Problem: From the records below, copy out exactly the lines from the one containing "system for partial" to the one containing "Here P denotes", both included. Add nothing else.

++++ Material for the task

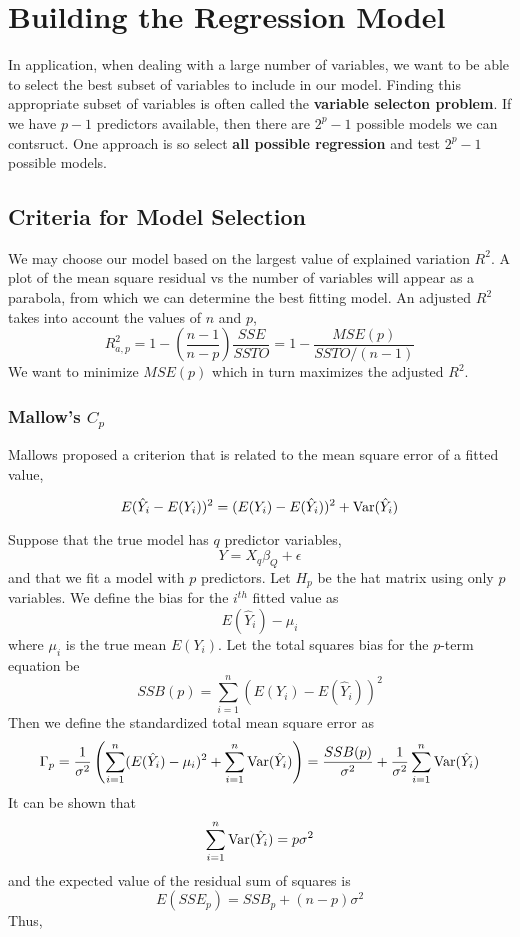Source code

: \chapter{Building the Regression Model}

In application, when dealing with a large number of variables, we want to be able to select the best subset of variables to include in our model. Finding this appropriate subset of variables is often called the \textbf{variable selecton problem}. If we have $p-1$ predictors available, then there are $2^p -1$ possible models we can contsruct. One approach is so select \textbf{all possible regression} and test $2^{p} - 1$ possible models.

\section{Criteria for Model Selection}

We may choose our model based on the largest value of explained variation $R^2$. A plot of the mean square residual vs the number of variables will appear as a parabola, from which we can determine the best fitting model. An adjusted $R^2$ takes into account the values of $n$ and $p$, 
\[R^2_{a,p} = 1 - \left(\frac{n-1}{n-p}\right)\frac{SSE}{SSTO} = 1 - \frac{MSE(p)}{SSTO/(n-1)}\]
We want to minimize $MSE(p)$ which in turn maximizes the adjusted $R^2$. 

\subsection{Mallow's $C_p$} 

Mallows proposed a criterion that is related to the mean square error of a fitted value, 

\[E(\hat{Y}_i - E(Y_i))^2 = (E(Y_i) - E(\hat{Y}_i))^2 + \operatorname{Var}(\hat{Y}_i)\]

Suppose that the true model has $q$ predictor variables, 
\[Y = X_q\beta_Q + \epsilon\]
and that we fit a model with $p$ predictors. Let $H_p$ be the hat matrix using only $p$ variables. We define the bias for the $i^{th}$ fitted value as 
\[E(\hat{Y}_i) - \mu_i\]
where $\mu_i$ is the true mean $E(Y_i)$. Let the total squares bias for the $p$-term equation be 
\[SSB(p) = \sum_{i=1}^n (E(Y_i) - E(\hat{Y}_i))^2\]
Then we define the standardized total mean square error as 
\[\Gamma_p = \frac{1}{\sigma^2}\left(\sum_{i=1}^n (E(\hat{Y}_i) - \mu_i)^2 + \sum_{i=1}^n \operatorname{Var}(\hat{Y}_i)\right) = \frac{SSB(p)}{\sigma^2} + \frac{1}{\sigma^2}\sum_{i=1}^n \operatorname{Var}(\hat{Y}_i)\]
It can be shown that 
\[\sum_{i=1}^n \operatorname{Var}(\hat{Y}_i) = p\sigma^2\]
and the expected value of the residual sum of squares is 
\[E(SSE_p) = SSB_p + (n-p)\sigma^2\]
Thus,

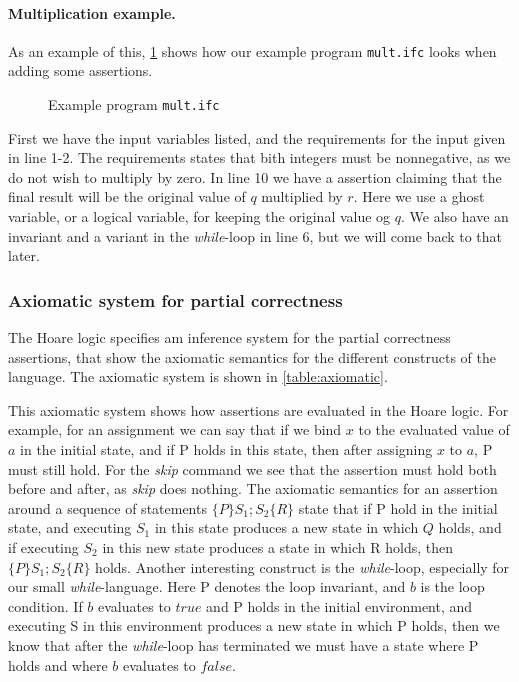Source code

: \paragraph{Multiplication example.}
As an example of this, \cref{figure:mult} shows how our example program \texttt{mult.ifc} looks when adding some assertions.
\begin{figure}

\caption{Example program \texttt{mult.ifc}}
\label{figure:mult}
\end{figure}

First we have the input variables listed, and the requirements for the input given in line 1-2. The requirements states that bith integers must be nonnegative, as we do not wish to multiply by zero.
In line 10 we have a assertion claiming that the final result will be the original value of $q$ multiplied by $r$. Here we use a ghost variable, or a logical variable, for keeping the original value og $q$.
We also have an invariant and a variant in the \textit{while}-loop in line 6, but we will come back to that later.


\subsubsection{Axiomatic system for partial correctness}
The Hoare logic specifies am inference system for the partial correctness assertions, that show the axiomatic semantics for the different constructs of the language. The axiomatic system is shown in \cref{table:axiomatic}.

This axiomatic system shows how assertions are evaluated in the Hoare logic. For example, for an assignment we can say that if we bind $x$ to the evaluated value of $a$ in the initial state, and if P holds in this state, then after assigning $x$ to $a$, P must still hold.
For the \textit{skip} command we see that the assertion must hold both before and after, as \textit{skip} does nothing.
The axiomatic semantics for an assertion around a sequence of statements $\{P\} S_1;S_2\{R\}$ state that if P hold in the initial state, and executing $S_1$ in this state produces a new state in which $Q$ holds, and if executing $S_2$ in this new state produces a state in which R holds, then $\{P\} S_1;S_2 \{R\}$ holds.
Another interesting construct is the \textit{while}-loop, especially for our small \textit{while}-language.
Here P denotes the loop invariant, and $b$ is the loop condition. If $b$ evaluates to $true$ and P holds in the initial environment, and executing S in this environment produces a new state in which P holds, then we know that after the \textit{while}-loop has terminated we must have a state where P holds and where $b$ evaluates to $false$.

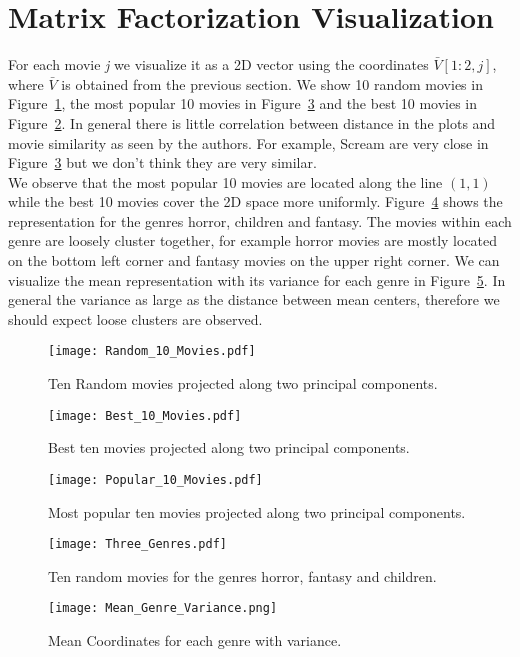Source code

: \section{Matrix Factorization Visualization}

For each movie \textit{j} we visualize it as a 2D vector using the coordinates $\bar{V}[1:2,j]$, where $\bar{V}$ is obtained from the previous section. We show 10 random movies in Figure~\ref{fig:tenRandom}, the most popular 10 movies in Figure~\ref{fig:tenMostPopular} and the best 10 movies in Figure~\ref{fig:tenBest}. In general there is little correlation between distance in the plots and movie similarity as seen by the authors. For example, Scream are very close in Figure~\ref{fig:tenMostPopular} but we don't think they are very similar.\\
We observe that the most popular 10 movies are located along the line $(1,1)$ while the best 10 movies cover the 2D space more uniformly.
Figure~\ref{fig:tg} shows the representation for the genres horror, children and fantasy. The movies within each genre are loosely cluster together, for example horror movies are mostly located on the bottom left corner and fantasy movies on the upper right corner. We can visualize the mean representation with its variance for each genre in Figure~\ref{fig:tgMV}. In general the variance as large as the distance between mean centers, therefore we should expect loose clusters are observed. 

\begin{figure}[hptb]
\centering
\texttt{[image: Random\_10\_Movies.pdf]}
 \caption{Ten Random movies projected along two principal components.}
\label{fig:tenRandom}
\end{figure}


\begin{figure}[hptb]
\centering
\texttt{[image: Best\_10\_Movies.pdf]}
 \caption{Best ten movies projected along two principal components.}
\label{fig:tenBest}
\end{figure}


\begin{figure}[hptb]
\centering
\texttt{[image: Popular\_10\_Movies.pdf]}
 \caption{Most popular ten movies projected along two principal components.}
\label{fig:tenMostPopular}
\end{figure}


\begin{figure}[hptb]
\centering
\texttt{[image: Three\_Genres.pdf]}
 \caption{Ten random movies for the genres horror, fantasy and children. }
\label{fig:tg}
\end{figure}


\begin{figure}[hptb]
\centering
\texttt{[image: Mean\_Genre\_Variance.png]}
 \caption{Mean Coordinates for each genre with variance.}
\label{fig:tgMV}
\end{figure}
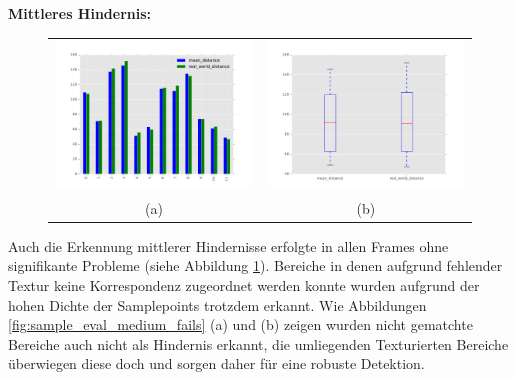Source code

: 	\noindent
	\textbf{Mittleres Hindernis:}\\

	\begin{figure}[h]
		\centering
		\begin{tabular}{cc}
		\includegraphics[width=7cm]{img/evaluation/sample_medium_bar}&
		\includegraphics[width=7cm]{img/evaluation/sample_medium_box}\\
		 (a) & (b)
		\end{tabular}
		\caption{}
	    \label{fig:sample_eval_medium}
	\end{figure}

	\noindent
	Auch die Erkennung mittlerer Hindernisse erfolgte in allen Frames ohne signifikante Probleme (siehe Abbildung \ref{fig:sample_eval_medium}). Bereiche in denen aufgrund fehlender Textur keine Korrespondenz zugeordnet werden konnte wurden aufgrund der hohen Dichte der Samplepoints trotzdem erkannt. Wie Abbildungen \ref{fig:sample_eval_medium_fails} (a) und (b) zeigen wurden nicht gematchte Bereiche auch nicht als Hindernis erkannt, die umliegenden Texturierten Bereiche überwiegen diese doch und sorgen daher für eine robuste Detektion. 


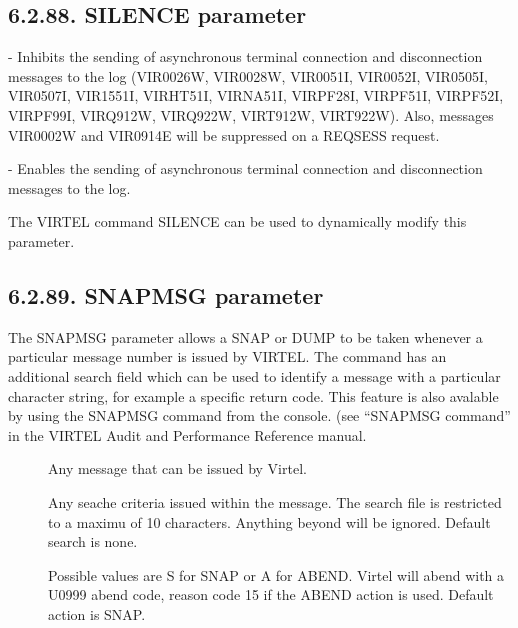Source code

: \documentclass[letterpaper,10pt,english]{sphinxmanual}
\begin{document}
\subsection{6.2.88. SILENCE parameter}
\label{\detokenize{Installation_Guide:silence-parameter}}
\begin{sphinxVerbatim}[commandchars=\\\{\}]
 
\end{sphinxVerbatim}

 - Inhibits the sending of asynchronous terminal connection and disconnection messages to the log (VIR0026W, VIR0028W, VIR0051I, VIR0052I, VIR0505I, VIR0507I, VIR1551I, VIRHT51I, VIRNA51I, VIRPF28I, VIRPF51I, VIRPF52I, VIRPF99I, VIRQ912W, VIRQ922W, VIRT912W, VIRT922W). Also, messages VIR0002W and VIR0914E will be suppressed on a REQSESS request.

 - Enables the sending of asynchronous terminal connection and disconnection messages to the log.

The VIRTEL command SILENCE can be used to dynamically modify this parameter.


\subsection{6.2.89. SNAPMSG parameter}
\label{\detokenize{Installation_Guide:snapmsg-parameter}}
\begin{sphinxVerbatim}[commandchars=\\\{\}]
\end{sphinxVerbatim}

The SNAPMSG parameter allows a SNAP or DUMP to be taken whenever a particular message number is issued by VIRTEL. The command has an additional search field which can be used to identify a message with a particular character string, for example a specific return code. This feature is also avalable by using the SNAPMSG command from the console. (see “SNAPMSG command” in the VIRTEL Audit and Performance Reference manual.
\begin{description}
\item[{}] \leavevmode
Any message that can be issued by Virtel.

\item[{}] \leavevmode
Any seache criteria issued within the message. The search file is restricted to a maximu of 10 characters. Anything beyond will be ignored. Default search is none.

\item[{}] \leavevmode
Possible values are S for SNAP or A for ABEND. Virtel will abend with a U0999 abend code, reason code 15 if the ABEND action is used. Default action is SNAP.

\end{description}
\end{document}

++++++++

Your response:
\subsubsection{Axiomatic system for partial correctness}
The Hoare logic specifies am inference system for the partial correctness assertions, that show the axiomatic semantics for the different constructs of the language. The axiomatic system is shown in \cref{table:axiomatic}.

This axiomatic system shows how assertions are evaluated in the Hoare logic. For example, for an assignment we can say that if we bind $x$ to the evaluated value of $a$ in the initial state, and if P holds in this state, then after assigning $x$ to $a$, P must still hold.
For the \textit{skip} command we see that the assertion must hold both before and after, as \textit{skip} does nothing.
The axiomatic semantics for an assertion around a sequence of statements $\{P\} S_1;S_2\{R\}$ state that if P hold in the initial state, and executing $S_1$ in this state produces a new state in which $Q$ holds, and if executing $S_2$ in this new state produces a state in which R holds, then $\{P\} S_1;S_2 \{R\}$ holds.
Another interesting construct is the \textit{while}-loop, especially for our small \textit{while}-language.
Here P denotes the loop invariant, and $b$ is the loop condition. If $b$ evaluates to $true$ and P holds in the initial environment, and executing S in this environment produces a new state in which P holds, then we know that after the \textit{while}-loop has terminated we must have a state where P holds and where $b$ evaluates to $false$.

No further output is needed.